### Your assignment
Repeat the records below exactly, from the first line through the line containing "## Tratamiento de las alergias", and leave out any pictures.

Records from a data collection:
+-------+
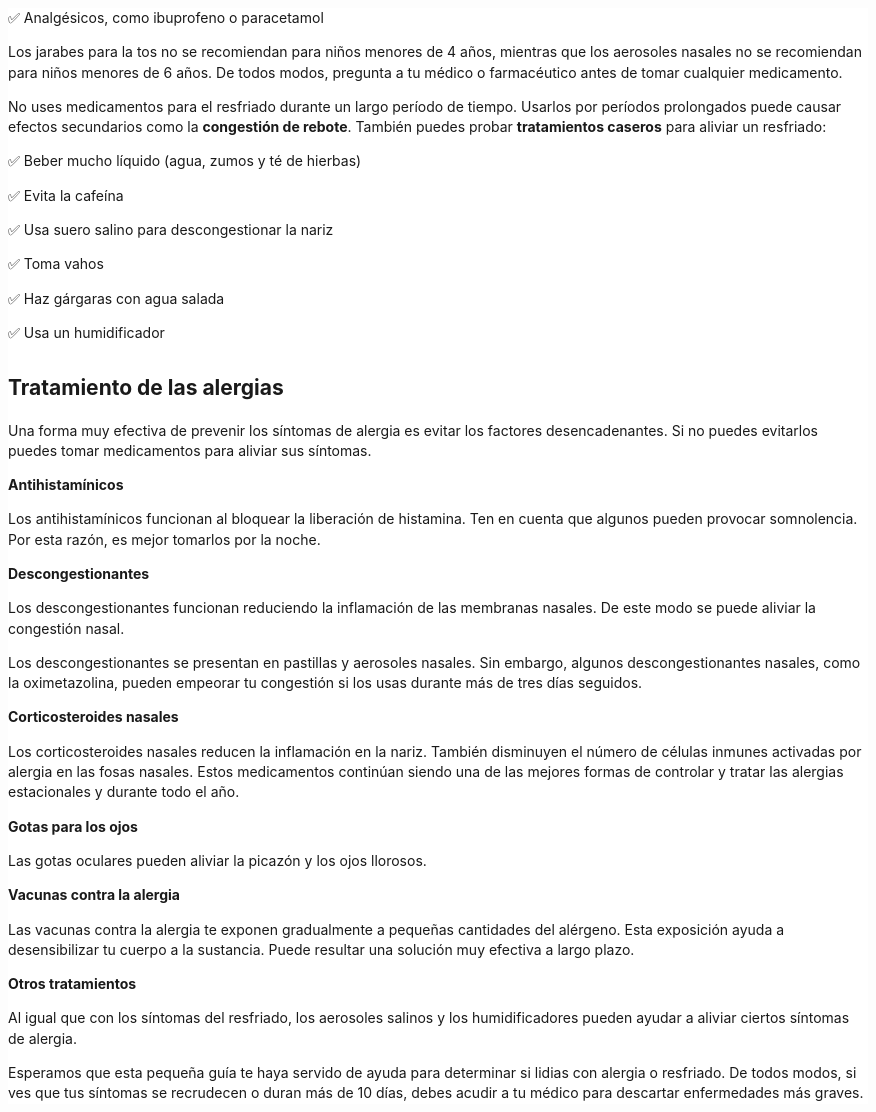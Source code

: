 ✅ Analgésicos, como ibuprofeno o paracetamol

Los jarabes para la tos no se recomiendan para niños menores de 4 años, mientras que los aerosoles nasales no se recomiendan para niños menores de 6 años. De todos modos, pregunta a tu médico o farmacéutico antes de tomar cualquier medicamento.

No uses medicamentos para el resfriado durante un largo período de tiempo. Usarlos por períodos prolongados puede causar efectos secundarios como la **congestión de rebote**. También puedes probar **tratamientos caseros** para aliviar un resfriado:

✅ Beber mucho líquido (agua, zumos y té de hierbas)

✅ Evita la cafeína

✅ Usa suero salino para descongestionar la nariz

✅ Toma vahos

✅ Haz gárgaras con agua salada

✅ Usa un humidificador

## Tratamiento de las alergias

Una forma muy efectiva de prevenir los síntomas de alergia es evitar los factores desencadenantes. Si no puedes evitarlos puedes tomar medicamentos para aliviar sus síntomas.

**Antihistamínicos**

Los antihistamínicos funcionan al bloquear la liberación de histamina. Ten en cuenta que algunos pueden provocar somnolencia. Por esta razón, es mejor tomarlos por la noche.

**Descongestionantes**

Los descongestionantes funcionan reduciendo la inflamación de las membranas nasales. De este modo se puede aliviar la congestión nasal.

Los descongestionantes se presentan en pastillas y aerosoles nasales. Sin embargo, algunos descongestionantes nasales, como la oximetazolina, pueden empeorar tu congestión si los usas durante más de tres días seguidos.

**Corticosteroides nasales**

Los corticosteroides nasales reducen la inflamación en la nariz. También disminuyen el número de células inmunes activadas por alergia en las fosas nasales. Estos medicamentos continúan siendo una de las mejores formas de controlar y tratar las alergias estacionales y durante todo el año.

**Gotas para los ojos**

Las gotas oculares pueden aliviar la picazón y los ojos llorosos.

**Vacunas contra la alergia**

Las vacunas contra la alergia te exponen gradualmente a pequeñas cantidades del alérgeno. Esta exposición ayuda a desensibilizar tu cuerpo a la sustancia. Puede resultar una solución muy efectiva a largo plazo.

**Otros tratamientos**

Al igual que con los síntomas del resfriado, los aerosoles salinos y los humidificadores pueden ayudar a aliviar ciertos síntomas de alergia.

Esperamos que esta pequeña guía te haya servido de ayuda para determinar si lidias con alergia o resfriado. De todos modos, si ves que tus síntomas se recrudecen o duran más de 10 días, debes acudir a tu médico para descartar enfermedades más graves.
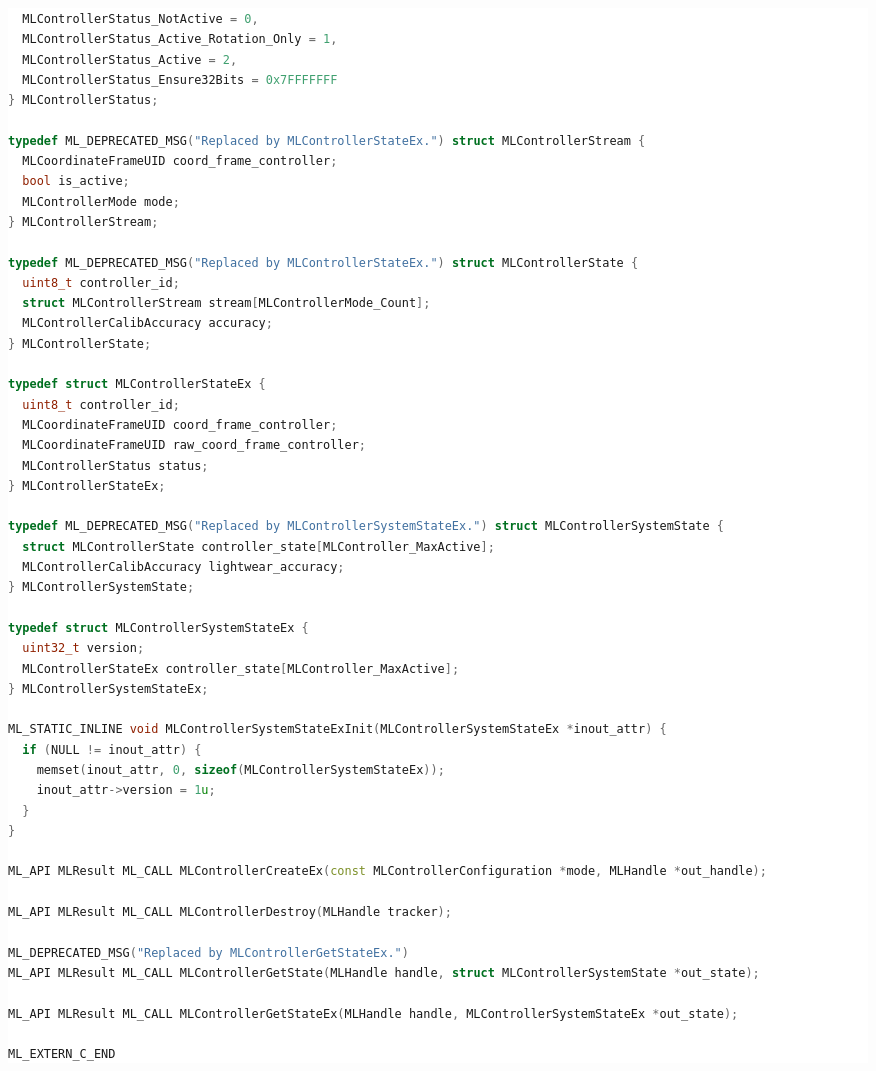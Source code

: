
 ```cpp
  MLControllerStatus_NotActive = 0,
  MLControllerStatus_Active_Rotation_Only = 1,
  MLControllerStatus_Active = 2,
  MLControllerStatus_Ensure32Bits = 0x7FFFFFFF
} MLControllerStatus;

typedef ML_DEPRECATED_MSG("Replaced by MLControllerStateEx.") struct MLControllerStream {
  MLCoordinateFrameUID coord_frame_controller;
  bool is_active;
  MLControllerMode mode;
} MLControllerStream;

typedef ML_DEPRECATED_MSG("Replaced by MLControllerStateEx.") struct MLControllerState {
  uint8_t controller_id;
  struct MLControllerStream stream[MLControllerMode_Count];
  MLControllerCalibAccuracy accuracy;
} MLControllerState;

typedef struct MLControllerStateEx {
  uint8_t controller_id;
  MLCoordinateFrameUID coord_frame_controller;
  MLCoordinateFrameUID raw_coord_frame_controller;
  MLControllerStatus status;
} MLControllerStateEx;

typedef ML_DEPRECATED_MSG("Replaced by MLControllerSystemStateEx.") struct MLControllerSystemState {
  struct MLControllerState controller_state[MLController_MaxActive];
  MLControllerCalibAccuracy lightwear_accuracy;
} MLControllerSystemState;

typedef struct MLControllerSystemStateEx {
  uint32_t version;
  MLControllerStateEx controller_state[MLController_MaxActive];
} MLControllerSystemStateEx;

ML_STATIC_INLINE void MLControllerSystemStateExInit(MLControllerSystemStateEx *inout_attr) {
  if (NULL != inout_attr) {
    memset(inout_attr, 0, sizeof(MLControllerSystemStateEx));
    inout_attr->version = 1u;
  }
}

ML_API MLResult ML_CALL MLControllerCreateEx(const MLControllerConfiguration *mode, MLHandle *out_handle);

ML_API MLResult ML_CALL MLControllerDestroy(MLHandle tracker);

ML_DEPRECATED_MSG("Replaced by MLControllerGetStateEx.")
ML_API MLResult ML_CALL MLControllerGetState(MLHandle handle, struct MLControllerSystemState *out_state);

ML_API MLResult ML_CALL MLControllerGetStateEx(MLHandle handle, MLControllerSystemStateEx *out_state);

ML_EXTERN_C_END
```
+-------+
### Response below
Source code

: ✅ Analgésicos, como ibuprofeno o paracetamol

Los jarabes para la tos no se recomiendan para niños menores de 4 años, mientras que los aerosoles nasales no se recomiendan para niños menores de 6 años. De todos modos, pregunta a tu médico o farmacéutico antes de tomar cualquier medicamento.

No uses medicamentos para el resfriado durante un largo período de tiempo. Usarlos por períodos prolongados puede causar efectos secundarios como la **congestión de rebote**. También puedes probar **tratamientos caseros** para aliviar un resfriado:

✅ Beber mucho líquido (agua, zumos y té de hierbas)

✅ Evita la cafeína

✅ Usa suero salino para descongestionar la nariz

✅ Toma vahos

✅ Haz gárgaras con agua salada

✅ Usa un humidificador

## Tratamiento de las alergias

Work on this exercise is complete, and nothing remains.